= TASK TO CARRY OUT =
Go over the records and copy every line with the string "portions".

= GIVEN RECORDS =
>>>
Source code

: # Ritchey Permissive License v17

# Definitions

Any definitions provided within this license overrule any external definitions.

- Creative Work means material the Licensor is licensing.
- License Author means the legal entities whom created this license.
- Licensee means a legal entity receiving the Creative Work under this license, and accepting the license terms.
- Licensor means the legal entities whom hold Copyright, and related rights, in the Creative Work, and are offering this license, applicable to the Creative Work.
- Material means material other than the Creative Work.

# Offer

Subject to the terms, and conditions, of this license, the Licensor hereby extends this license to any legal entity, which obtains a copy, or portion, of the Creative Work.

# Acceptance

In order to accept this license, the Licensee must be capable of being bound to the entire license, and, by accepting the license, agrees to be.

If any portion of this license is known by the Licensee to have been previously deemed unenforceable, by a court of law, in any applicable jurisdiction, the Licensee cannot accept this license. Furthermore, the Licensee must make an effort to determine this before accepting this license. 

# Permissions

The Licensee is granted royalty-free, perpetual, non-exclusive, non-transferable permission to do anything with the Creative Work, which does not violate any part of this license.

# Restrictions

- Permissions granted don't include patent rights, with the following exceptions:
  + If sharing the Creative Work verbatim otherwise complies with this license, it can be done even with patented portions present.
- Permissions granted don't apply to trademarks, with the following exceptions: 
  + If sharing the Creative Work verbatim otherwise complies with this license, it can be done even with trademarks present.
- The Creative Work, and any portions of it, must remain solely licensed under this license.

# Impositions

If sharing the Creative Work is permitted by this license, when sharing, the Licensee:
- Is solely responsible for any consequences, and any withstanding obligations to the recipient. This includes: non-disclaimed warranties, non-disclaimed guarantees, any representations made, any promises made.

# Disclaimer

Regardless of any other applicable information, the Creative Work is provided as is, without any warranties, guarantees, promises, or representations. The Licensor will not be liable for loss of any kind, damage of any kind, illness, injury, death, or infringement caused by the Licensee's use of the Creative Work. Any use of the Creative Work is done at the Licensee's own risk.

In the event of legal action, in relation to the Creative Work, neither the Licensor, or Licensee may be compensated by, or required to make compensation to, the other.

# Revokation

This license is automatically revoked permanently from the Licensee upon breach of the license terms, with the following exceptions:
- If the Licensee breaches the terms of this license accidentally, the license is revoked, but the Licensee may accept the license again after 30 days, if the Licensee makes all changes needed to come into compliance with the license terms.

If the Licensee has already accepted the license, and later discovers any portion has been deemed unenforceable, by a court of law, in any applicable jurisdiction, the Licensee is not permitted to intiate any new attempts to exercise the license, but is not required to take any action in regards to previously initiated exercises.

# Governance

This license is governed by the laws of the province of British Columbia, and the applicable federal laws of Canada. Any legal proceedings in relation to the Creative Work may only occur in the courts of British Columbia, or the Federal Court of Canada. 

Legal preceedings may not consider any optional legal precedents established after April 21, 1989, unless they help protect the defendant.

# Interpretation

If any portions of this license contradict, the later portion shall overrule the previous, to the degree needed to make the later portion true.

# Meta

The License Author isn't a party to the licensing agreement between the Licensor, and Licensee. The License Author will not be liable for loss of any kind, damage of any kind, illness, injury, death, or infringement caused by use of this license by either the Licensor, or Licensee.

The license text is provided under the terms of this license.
<<<
= REPLY =
  + If sharing the Creative Work verbatim otherwise complies with this license, it can be done even with patented portions present.
- The Creative Work, and any portions of it, must remain solely licensed under this license.
If any portions of this license contradict, the later portion shall overrule the previous, to the degree needed to make the later portion true.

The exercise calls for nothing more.